<パ・CSファイナルステージ:西武0-7ソフトバンク>◇第3戦◇11日◇メットライフドーム

ため込んだ「悔しさ」の総量は、ソフトバンクの方が大きかったのかもしれない。リーグVの西武を相手にクライマックスシリーズ(CS)ファイナルステージで3連勝。一気に王手をかけた。

初戦から打ち続ける工藤監督の豪胆な機略は、この日も緩まなかった。5点リードの9回無死一、二塁から、先制打を放っていた5番中村晃に2つ目となる送りバントのサインを送り、ダメ押しの2点を追加。「3連勝できるとは思っていなかった。でも、手を緩めることなく、しっかり戦っていきたい」。参謀役の森ヘッドコーチは、快勝にも気を引き締めた。

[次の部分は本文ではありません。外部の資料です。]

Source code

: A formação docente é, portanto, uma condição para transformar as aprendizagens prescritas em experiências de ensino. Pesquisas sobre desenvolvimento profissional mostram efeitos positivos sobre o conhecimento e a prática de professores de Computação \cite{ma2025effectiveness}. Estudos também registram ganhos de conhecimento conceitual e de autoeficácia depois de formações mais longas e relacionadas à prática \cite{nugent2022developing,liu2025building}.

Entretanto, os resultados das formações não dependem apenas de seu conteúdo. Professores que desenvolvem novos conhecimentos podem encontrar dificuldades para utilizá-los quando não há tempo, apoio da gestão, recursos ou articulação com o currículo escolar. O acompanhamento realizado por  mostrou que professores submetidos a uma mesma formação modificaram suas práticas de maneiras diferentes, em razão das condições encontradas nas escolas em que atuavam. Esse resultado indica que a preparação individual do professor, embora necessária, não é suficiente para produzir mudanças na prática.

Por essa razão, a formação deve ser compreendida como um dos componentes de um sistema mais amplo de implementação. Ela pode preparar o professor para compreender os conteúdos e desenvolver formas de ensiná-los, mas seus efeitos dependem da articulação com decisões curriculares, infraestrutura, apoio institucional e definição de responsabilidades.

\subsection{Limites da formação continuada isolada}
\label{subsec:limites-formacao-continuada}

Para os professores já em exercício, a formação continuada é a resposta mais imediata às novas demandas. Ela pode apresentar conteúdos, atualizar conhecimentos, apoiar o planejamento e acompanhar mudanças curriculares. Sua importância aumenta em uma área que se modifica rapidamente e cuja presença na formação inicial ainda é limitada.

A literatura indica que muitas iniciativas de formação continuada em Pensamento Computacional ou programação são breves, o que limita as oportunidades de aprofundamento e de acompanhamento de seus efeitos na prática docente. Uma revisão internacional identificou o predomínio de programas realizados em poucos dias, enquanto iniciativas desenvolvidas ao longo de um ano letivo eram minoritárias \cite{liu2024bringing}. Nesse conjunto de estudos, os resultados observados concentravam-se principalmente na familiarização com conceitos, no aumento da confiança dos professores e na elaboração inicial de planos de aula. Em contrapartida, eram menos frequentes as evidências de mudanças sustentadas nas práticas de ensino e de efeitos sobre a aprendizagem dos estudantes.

台風19号の影響で、10日に12日の試合中止が決まった。工藤監督は最後まで「全体練習」を主張するほど、妥協なき姿勢を見せていた。最終的にはチームの疲労度を考慮して投手練習のみと決めたが、指揮官の「闘志」は揺るぎなかった。楽天とのCSファーストステージ。初戦を落とした。主力選手の中でも「今年は(CS突破は)無理かもしれない」という声があった。だが連勝で勝ち抜くと、所沢でさらにチーム力は増した。この勢いならば「台風中止」の中1日の空白も影響はないだろう。逆に千賀の好投でブルペン陣を休ませることができ、ホークスにとっては「吉」と出るはずだ。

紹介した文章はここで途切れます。